:: WORK REQUEST ::
Reproduce all of the records word for word, omitting the pictures.

BEGIN

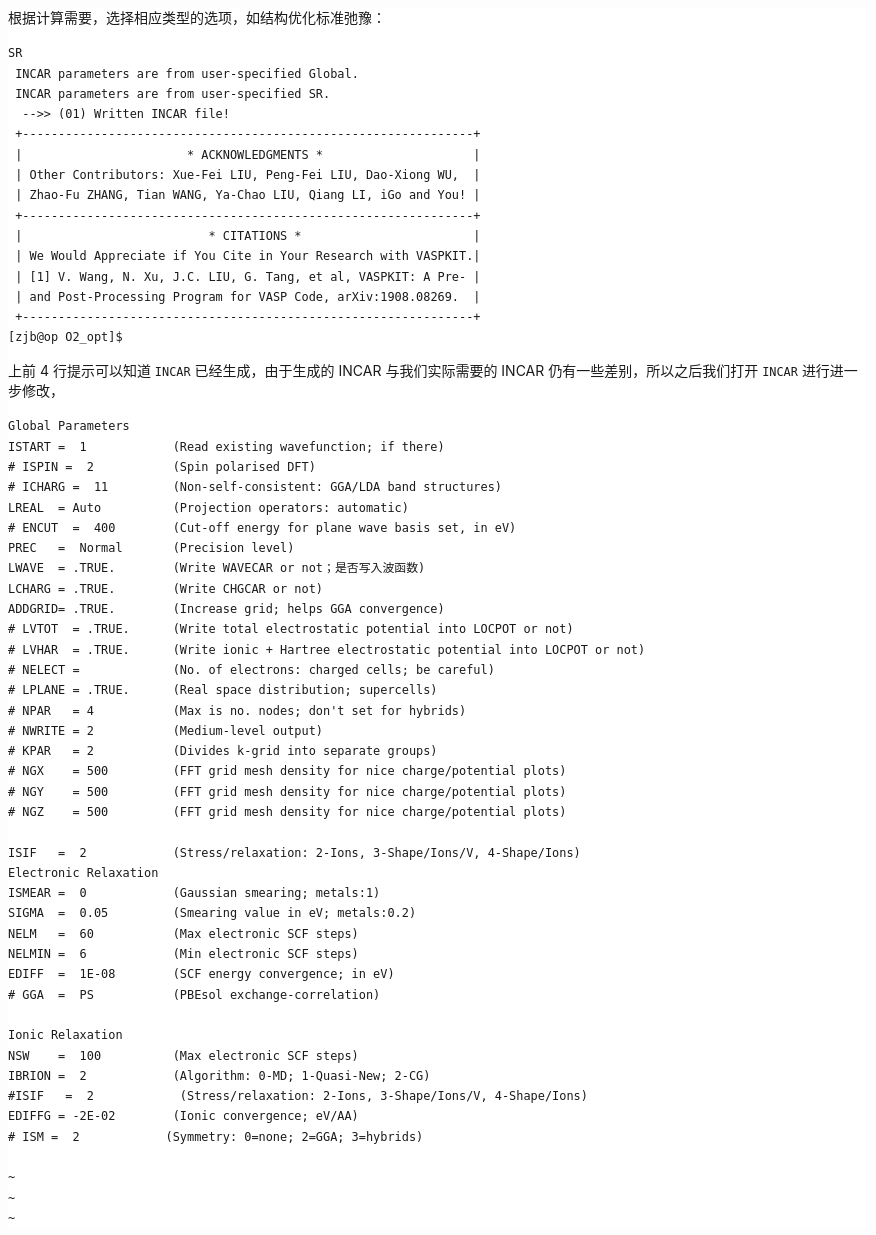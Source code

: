 根据计算需要，选择相应类型的选项，如结构优化标准弛豫：

```txt
SR
 INCAR parameters are from user-specified Global.
 INCAR parameters are from user-specified SR.
  -->> (01) Written INCAR file!
 +---------------------------------------------------------------+
 |                       * ACKNOWLEDGMENTS *                     |
 | Other Contributors: Xue-Fei LIU, Peng-Fei LIU, Dao-Xiong WU,  |
 | Zhao-Fu ZHANG, Tian WANG, Ya-Chao LIU, Qiang LI, iGo and You! |
 +---------------------------------------------------------------+
 |                          * CITATIONS *                        |
 | We Would Appreciate if You Cite in Your Research with VASPKIT.|
 | [1] V. Wang, N. Xu, J.C. LIU, G. Tang, et al, VASPKIT: A Pre- |
 | and Post-Processing Program for VASP Code, arXiv:1908.08269.  |
 +---------------------------------------------------------------+
[zjb@op O2_opt]$ 
```

上前 4 行提示可以知道 `INCAR` 已经生成，由于生成的 INCAR 与我们实际需要的 INCAR 仍有一些差别，所以之后我们打开 `INCAR` 进行进一步修改，

```txt
Global Parameters
ISTART =  1            (Read existing wavefunction; if there)
# ISPIN =  2           (Spin polarised DFT)
# ICHARG =  11         (Non-self-consistent: GGA/LDA band structures)
LREAL  = Auto          (Projection operators: automatic)
# ENCUT  =  400        (Cut-off energy for plane wave basis set, in eV)
PREC   =  Normal       (Precision level)
LWAVE  = .TRUE.        (Write WAVECAR or not；是否写入波函数)
LCHARG = .TRUE.        (Write CHGCAR or not)
ADDGRID= .TRUE.        (Increase grid; helps GGA convergence)
# LVTOT  = .TRUE.      (Write total electrostatic potential into LOCPOT or not)
# LVHAR  = .TRUE.      (Write ionic + Hartree electrostatic potential into LOCPOT or not)
# NELECT =             (No. of electrons: charged cells; be careful)
# LPLANE = .TRUE.      (Real space distribution; supercells)
# NPAR   = 4           (Max is no. nodes; don't set for hybrids)
# NWRITE = 2           (Medium-level output)
# KPAR   = 2           (Divides k-grid into separate groups)
# NGX    = 500         (FFT grid mesh density for nice charge/potential plots)
# NGY    = 500         (FFT grid mesh density for nice charge/potential plots)
# NGZ    = 500         (FFT grid mesh density for nice charge/potential plots)

ISIF   =  2            (Stress/relaxation: 2-Ions, 3-Shape/Ions/V, 4-Shape/Ions)
Electronic Relaxation
ISMEAR =  0            (Gaussian smearing; metals:1)
SIGMA  =  0.05         (Smearing value in eV; metals:0.2)
NELM   =  60           (Max electronic SCF steps)
NELMIN =  6            (Min electronic SCF steps)
EDIFF  =  1E-08        (SCF energy convergence; in eV)
# GGA  =  PS           (PBEsol exchange-correlation)

Ionic Relaxation
NSW    =  100          (Max electronic SCF steps)
IBRION =  2            (Algorithm: 0-MD; 1-Quasi-New; 2-CG)
#ISIF   =  2            (Stress/relaxation: 2-Ions, 3-Shape/Ions/V, 4-Shape/Ions)
EDIFFG = -2E-02        (Ionic convergence; eV/AA)
# ISM =  2            (Symmetry: 0=none; 2=GGA; 3=hybrids)

~ 
~
~
```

END

:: RESULT FOR THIS TASK ::
Source code

: 根据计算需要，选择相应类型的选项，如结构优化标准弛豫：

```txt
SR
 INCAR parameters are from user-specified Global.
 INCAR parameters are from user-specified SR.
  -->> (01) Written INCAR file!
 +---------------------------------------------------------------+
 |                       * ACKNOWLEDGMENTS *                     |
 | Other Contributors: Xue-Fei LIU, Peng-Fei LIU, Dao-Xiong WU,  |
 | Zhao-Fu ZHANG, Tian WANG, Ya-Chao LIU, Qiang LI, iGo and You! |
 +---------------------------------------------------------------+
 |                          * CITATIONS *                        |
 | We Would Appreciate if You Cite in Your Research with VASPKIT.|
 | [1] V. Wang, N. Xu, J.C. LIU, G. Tang, et al, VASPKIT: A Pre- |
 | and Post-Processing Program for VASP Code, arXiv:1908.08269.  |
 +---------------------------------------------------------------+
[zjb@op O2_opt]$ 
```

上前 4 行提示可以知道 `INCAR` 已经生成，由于生成的 INCAR 与我们实际需要的 INCAR 仍有一些差别，所以之后我们打开 `INCAR` 进行进一步修改，

```txt
Global Parameters
ISTART =  1            (Read existing wavefunction; if there)
# ISPIN =  2           (Spin polarised DFT)
# ICHARG =  11         (Non-self-consistent: GGA/LDA band structures)
LREAL  = Auto          (Projection operators: automatic)
# ENCUT  =  400        (Cut-off energy for plane wave basis set, in eV)
PREC   =  Normal       (Precision level)
LWAVE  = .TRUE.        (Write WAVECAR or not；是否写入波函数)
LCHARG = .TRUE.        (Write CHGCAR or not)
ADDGRID= .TRUE.        (Increase grid; helps GGA convergence)
# LVTOT  = .TRUE.      (Write total electrostatic potential into LOCPOT or not)
# LVHAR  = .TRUE.      (Write ionic + Hartree electrostatic potential into LOCPOT or not)
# NELECT =             (No. of electrons: charged cells; be careful)
# LPLANE = .TRUE.      (Real space distribution; supercells)
# NPAR   = 4           (Max is no. nodes; don't set for hybrids)
# NWRITE = 2           (Medium-level output)
# KPAR   = 2           (Divides k-grid into separate groups)
# NGX    = 500         (FFT grid mesh density for nice charge/potential plots)
# NGY    = 500         (FFT grid mesh density for nice charge/potential plots)
# NGZ    = 500         (FFT grid mesh density for nice charge/potential plots)

ISIF   =  2            (Stress/relaxation: 2-Ions, 3-Shape/Ions/V, 4-Shape/Ions)
Electronic Relaxation
ISMEAR =  0            (Gaussian smearing; metals:1)
SIGMA  =  0.05         (Smearing value in eV; metals:0.2)
NELM   =  60           (Max electronic SCF steps)
NELMIN =  6            (Min electronic SCF steps)
EDIFF  =  1E-08        (SCF energy convergence; in eV)
# GGA  =  PS           (PBEsol exchange-correlation)

Ionic Relaxation
NSW    =  100          (Max electronic SCF steps)
IBRION =  2            (Algorithm: 0-MD; 1-Quasi-New; 2-CG)
#ISIF   =  2            (Stress/relaxation: 2-Ions, 3-Shape/Ions/V, 4-Shape/Ions)
EDIFFG = -2E-02        (Ionic convergence; eV/AA)
# ISM =  2            (Symmetry: 0=none; 2=GGA; 3=hybrids)

~ 
~
~
```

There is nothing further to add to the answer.